Today I did a bit of looking at code, and thinking in more detail about what I want to get out of the first stage of the project: creating Internet Archive BookReader objects for every manuscript digitized by the Walters Art Museum (http://www.thedigitalwalters.org/).
I’ve selected the IA BookReader (http://openlibrary.org/dev/docs/bookreader) for this project because it’s a very simple bit of code and it presents an attractive and functional finished product. I’m using the Walters Art Museum data because it’s been released under a Creative Commons license and because the Curator of Manuscripts, Will Noel, has been vocal about inviting people to take and reuse the data – so that is what I’m going to do.
Yesterday I selected one of the Walters manuscripts and created a BookReader for it – you can access it by linking the image on this page. It’s certainly not perfect, notably there is no way to navigate using page numbers, and I think foliation would be more problematic than pagination to figure out. Anyway, that’s something that I may tackle later on. But for now I’m pretty happy with it.
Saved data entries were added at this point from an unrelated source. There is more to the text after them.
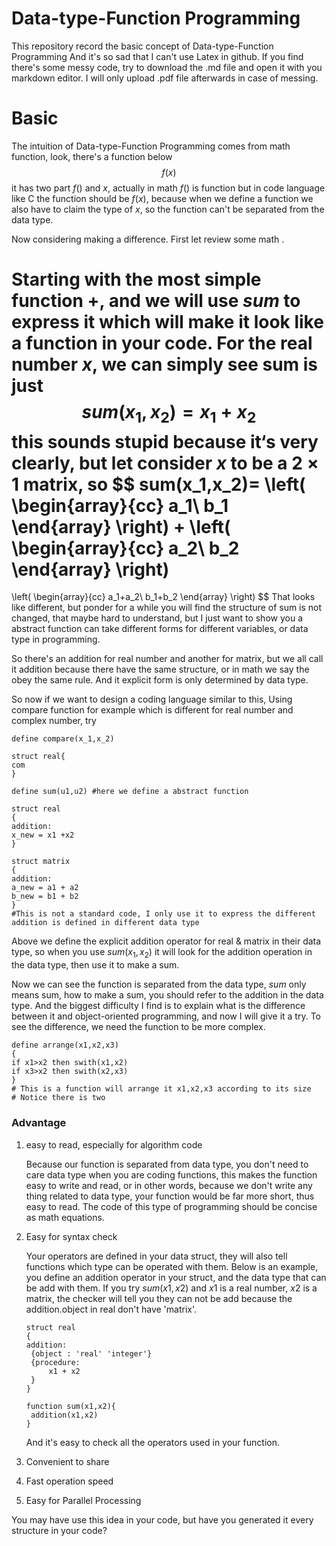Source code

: # Data-type-Function Programming
This repository record the basic concept of Data-type-Function Programming
And it's so sad that I can't use Latex in github.
If you find there's some messy code, try to download the .md file and open it with you markdown editor.
I will only upload .pdf file afterwards in case of messing.
# Basic
The intuition of Data-type-Function Programming comes from math function, look, there's a function below
$$
f(x)
$$
it has two part $f()$ and $x$, actually in math $f()$ is function but in code language like C the function should be $f(x)$, because when we define a function we also have to claim the type of $x$, so the function can't be separated from the data type.<!--so you have to write different functions for different types.-->

Now considering making a difference. First let review some math <!--knowledge-->.

Starting with the most simple function +, and we will use $sum$ to express it which will make it look like a function in your code. For the real number $x$, we can simply see sum is just
$$
sum(x_1,x_2)=x_1+x_2
$$
this sounds stupid because it‘s very clearly, but let consider $x$ to be a $2\times1$ matrix, so
$$
sum(x_1,x_2)=
\left(
\begin{array}{cc}
a_1\\
b_1
\end{array}
\right)
+
\left(
\begin{array}{cc}
a_2\\
b_2
\end{array}
\right)
=
\left(
\begin{array}{cc}
a_1+a_2\\
b_1+b_2
\end{array}
\right)
$$
That looks like different, but ponder for a while you will find the structure of sum is not changed, that maybe hard to understand, but I just want to show you a abstract function can take different forms for different variables, or data type in programming.

So there's an addition for real number and another for matrix, but we all call it addition because there have the same structure, or in math we say the obey the same rule. And it explicit form is only determined by data type.

So now if we want to design a coding language similar to this, Using compare function for example which is different for real number and complex number, try

```
define compare(x_1,x_2)

struct real{
com
}
```



```
define sum(u1,u2) #here we define a abstract function

struct real
{
addition:
x_new = x1 +x2
}

struct matrix
{
addition:
a_new = a1 + a2
b_new = b1 + b2
}
#This is not a standard code, I only use it to express the different addition is defined in different data type
```

Above we define the explicit addition operator for real & matrix in their data type, so when you use $sum(x_1,x_2)$ it will look for the addition operation in the data type, then use it  to make a sum.

Now we can see the function is separated from the data type, $sum$ only means sum, how to make a sum, you should refer to the addition in the data type. And the biggest difficulty I find is to explain what is the difference between it and object-oriented programming, and now I will give it a try. To see the difference, we need the function to be more complex.

```
define arrange(x1,x2,x3)
{
if x1>x2 then swith(x1,x2)
if x3>x2 then swith(x2,x3)
}
# This is a function will arrange it x1,x2,x3 according to its size
# Notice there is two 
```



### Advantage

1. easy to read, especially for algorithm code

   Because our function is separated from data type, you don't need to care data type when you are coding functions, this makes the function easy to write and read, or in other words, because we don't write any thing related to data type, your function would be far more short, thus easy to read. The code of this type of programming should be concise as math equations. 

2. Easy for syntax check

   Your operators are defined in your data struct, they will also tell functions which type can be operated with them. Below is an example, you define an addition operator in your struct, and the data type that can be add with them. If you try $sum(x1,x2)$ and $x1$ is a real number, $x2$ is a matrix, the checker will tell you they can not be add because the addition.object in real don't have 'matrix'.

   ```
   struct real
   {
   addition:
   	{object : 'real' 'integer'}
   	{procedure:
   		x1 + x2
   	}
   }
   
   function sum(x1,x2){
   	addition(x1,x2)
   }
   ```

   And it's easy to check all the operators used in your function.

3. Convenient to share

4. Fast operation speed

5. Easy for Parallel Processing 

You may have use this idea in your code, but have you generated it every structure in your code?

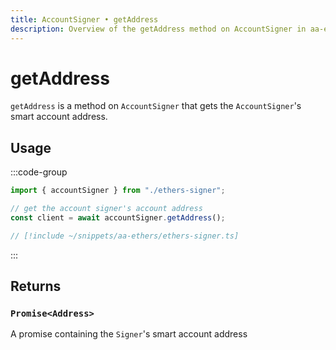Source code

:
 ```yaml
---
title: AccountSigner • getAddress
description: Overview of the getAddress method on AccountSigner in aa-ethers
---
```



# getAddress

`getAddress` is a method on `AccountSigner` that gets the `AccountSigner`'s smart account address.

## Usage

:::code-group

```ts [example.ts]
import { accountSigner } from "./ethers-signer";

// get the account signer's account address
const client = await accountSigner.getAddress();
```

```ts [ethers-signer.ts]
// [!include ~/snippets/aa-ethers/ethers-signer.ts]
```

:::

## Returns

### `Promise<Address>`

A promise containing the `Signer`'s smart account address
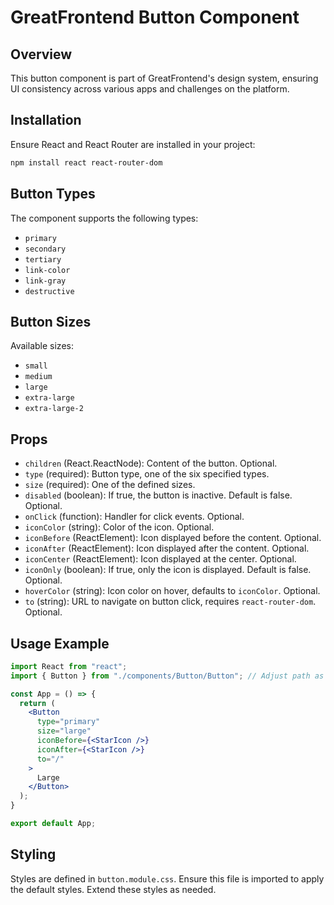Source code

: # GreatFrontend Button Component

## Overview

This button component is part of GreatFrontend's design system, ensuring UI consistency across various apps and challenges on the platform.

## Installation

Ensure React and React Router are installed in your project:

```bash
npm install react react-router-dom
```

## Button Types

The component supports the following types:

- `primary`
- `secondary`
- `tertiary`
- `link-color`
- `link-gray`
- `destructive`

## Button Sizes

Available sizes:

- `small`
- `medium`
- `large`
- `extra-large`
- `extra-large-2`

## Props

- `children` (React.ReactNode): Content of the button. Optional.
- `type` (required): Button type, one of the six specified types.
- `size` (required): One of the defined sizes.
- `disabled` (boolean): If true, the button is inactive. Default is false. Optional.
- `onClick` (function): Handler for click events. Optional.
- `iconColor` (string): Color of the icon. Optional.
- `iconBefore` (ReactElement): Icon displayed before the content. Optional.
- `iconAfter` (ReactElement): Icon displayed after the content. Optional.
- `iconCenter` (ReactElement): Icon displayed at the center. Optional.
- `iconOnly` (boolean): If true, only the icon is displayed. Default is false. Optional.
- `hoverColor` (string): Icon color on hover, defaults to `iconColor`. Optional.
- `to` (string): URL to navigate on button click, requires `react-router-dom`. Optional.

## Usage Example

```jsx
import React from "react";
import { Button } from "./components/Button/Button"; // Adjust path as necessary

const App = () => {
  return (
    <Button
      type="primary"
      size="large"
      iconBefore={<StarIcon />}
      iconAfter={<StarIcon />}
      to="/"
    >
      Large
    </Button>
  );
}

export default App;
```

## Styling

Styles are defined in `button.module.css`. Ensure this file is imported to apply the default styles. Extend these styles as needed.
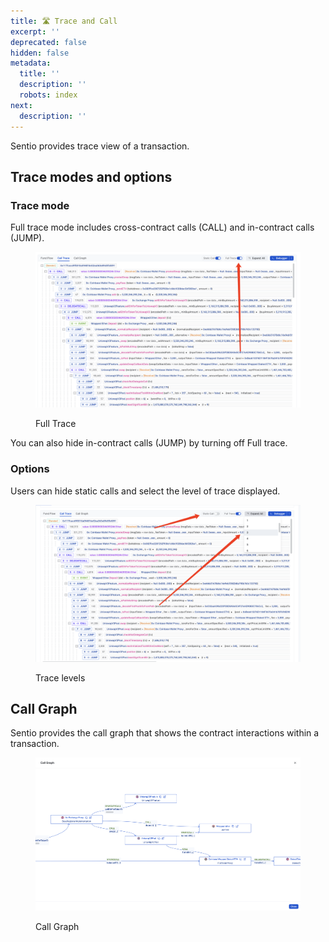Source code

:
 ```yaml
---
title: 🛣 Trace and Call
excerpt: ''
deprecated: false
hidden: false
metadata:
  title: ''
  description: ''
  robots: index
next:
  description: ''
---
```

Sentio provides trace view of a transaction.

## Trace modes and options

### Trace mode

Full trace mode includes cross-contract calls (CALL) and in-contract calls (JUMP).

<figure>
  <img src="https://raw.githubusercontent.com/sentioxyz/docs/main/.gitbook/assets/image (18).png" alt="" />
  <figcaption>
    <p>Full Trace</p>
  </figcaption>
</figure>

You can also hide in-contract calls (JUMP) by turning off Full trace.

### Options

Users can hide static calls and select the level of trace displayed.

<figure>
  <img src="https://raw.githubusercontent.com/sentioxyz/docs/main/.gitbook/assets/image (6).png" alt="" />
  <figcaption>
    <p>Trace levels</p>
  </figcaption>
</figure>

## Call Graph

Sentio provides the call graph that shows the contract interactions within a transaction.

<figure>
  <img src="https://raw.githubusercontent.com/sentioxyz/docs/main/.gitbook/assets/image (3) (3).png" alt="" />
  <figcaption>
    <p>Call Graph</p>
  </figcaption>
</figure>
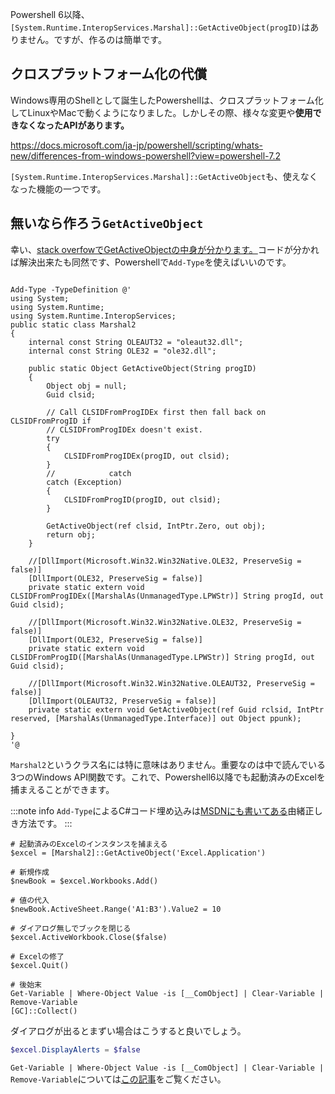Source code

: <!--
title:   Powershell 6以降でもGetActiveObject()でExcelを呼ぶ方法
tags:    Excel,PowerShell
id:      e57f1fb165cf2ea33092
private: false
-->


Powershell 6以降、`[System.Runtime.InteropServices.Marshal]::GetActiveObject(progID)`はありません。ですが、作るのは簡単です。

## クロスプラットフォーム化の代償

Windows専用のShellとして誕生したPowershellは、クロスプラットフォーム化してLinuxやMacで動くようになりました。しかしその際、様々な変更や**使用できなくなったAPIがあります。**

https://docs.microsoft.com/ja-jp/powershell/scripting/whats-new/differences-from-windows-powershell?view=powershell-7.2

`[System.Runtime.InteropServices.Marshal]::GetActiveObject`も、使えなくなった機能の一つです。

## 無いなら作ろう`GetActiveObject`

幸い、[stack overfowでGetActiveObjectの中身が分かります。](https://stackoverflow.com/a/65496277)コードが分かれば解決出来たも同然です、Powershellで`Add-Type`を使えばいいのです。

```powershell:GetActiveObject_自作

Add-Type -TypeDefinition @'
using System;
using System.Runtime;
using System.Runtime.InteropServices;
public static class Marshal2
{
    internal const String OLEAUT32 = "oleaut32.dll";
    internal const String OLE32 = "ole32.dll";

    public static Object GetActiveObject(String progID)
    {
        Object obj = null;
        Guid clsid;

        // Call CLSIDFromProgIDEx first then fall back on CLSIDFromProgID if
        // CLSIDFromProgIDEx doesn't exist.
        try
        {
            CLSIDFromProgIDEx(progID, out clsid);
        }
        //            catch
        catch (Exception)
        {
            CLSIDFromProgID(progID, out clsid);
        }

        GetActiveObject(ref clsid, IntPtr.Zero, out obj);
        return obj;
    }

    //[DllImport(Microsoft.Win32.Win32Native.OLE32, PreserveSig = false)]
    [DllImport(OLE32, PreserveSig = false)]
    private static extern void CLSIDFromProgIDEx([MarshalAs(UnmanagedType.LPWStr)] String progId, out Guid clsid);

    //[DllImport(Microsoft.Win32.Win32Native.OLE32, PreserveSig = false)]
    [DllImport(OLE32, PreserveSig = false)]
    private static extern void CLSIDFromProgID([MarshalAs(UnmanagedType.LPWStr)] String progId, out Guid clsid);

    //[DllImport(Microsoft.Win32.Win32Native.OLEAUT32, PreserveSig = false)]
    [DllImport(OLEAUT32, PreserveSig = false)]
    private static extern void GetActiveObject(ref Guid rclsid, IntPtr reserved, [MarshalAs(UnmanagedType.Interface)] out Object ppunk);

}
'@

```

`Marshal2`というクラス名には特に意味はありません。重要なのは中で読んでいる3つのWindows API関数です。これで、Powershell6以降でも起動済みのExcelを捕まえることができます。

:::note info
`Add-Type`によるC#コード埋め込みは[MSDNにも書いてある](https://docs.microsoft.com/en-us/powershell/module/microsoft.powershell.utility/add-type?view=powershell-7.2#examples)由緒正しき方法です。
:::

```powershell:使い方はPowershell5.1までのGetActiveObject(progID)と同じ
# 起動済みのExcelのインスタンスを捕まえる
$excel = [Marshal2]::GetActiveObject('Excel.Application')

# 新規作成
$newBook = $excel.Workbooks.Add()

# 値の代入
$newBook.ActiveSheet.Range('A1:B3').Value2 = 10

# ダイアログ無しでブックを閉じる
$excel.ActiveWorkbook.Close($false)

# Excelの修了
$excel.Quit()

# 後始末
Get-Variable | Where-Object Value -is [__ComObject] | Clear-Variable | Remove-Variable
[GC]::Collect()
```

ダイアログが出るとまずい場合はこうすると良いでしょう。

```powershell
$excel.DisplayAlerts = $false
```

`Get-Variable | Where-Object Value -is [__ComObject] | Clear-Variable | Remove-Variable`については[この記事](https://qiita.com/SilkyFowl/items/b4b6271619bd6d3824f7)をご覧ください。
What do I need to do to get from here to there?
- width of the page image in pixels
- height of the page image in pixels
- ms siglum – in a couple of different places
- number of page images
- manuscript name
HERE. What do I have here? I have a TEI manuscript description! It is a beautiful thing. The TEI ms desc gives me much of the information I need over there.
- the siglum, bless its heart, isn’t noted on its own anywhere in the XML, although it is part of all the graphic@url that are in the facsimile section. Happily each of the ms desc files is named according to the siglum, so I should be able to extract it from the file name.
- the name of the manuscript can be extracted from TEI/teiHeader/fileDesc/titleStmt/title@type=’common’. Many of the manuscripts have additional titles, but for this exercise I’ll just be taking the common one.
- the number of pages is a bit more difficult. I think the easiest way to do this will be to extract the number from the last TEI/facsimile/surface/graphic/@url in the document, where the number is part of that URL value.
- width and height of the page image in pixels – I have no idea. The BookReader really depends on these numbers being there, if you leave them out the reader will load the image in actual size, which looks awful (and breaks the tile view), and if you don’t get the width to height ratio correct it will skew the images. So they really need to be exact. Of course the same measurement is applied to every page in the manuscript, and that only works as long as you don’t have fold-outs or anything like that (more common in printed books, but not completely unheard of in medieval manuscripts) – so for some documents the BookReader just won’t be usable. ANYWAY, I think these numbers will need to be extracted from files. I haven’t done that before, but I know it can be done. I just need to figure out how to do it.
So, this is my plan. Tomorrow and over the weekend I will start playing around with code to see what I can get easily and what will need more investigation. For now, I sleep.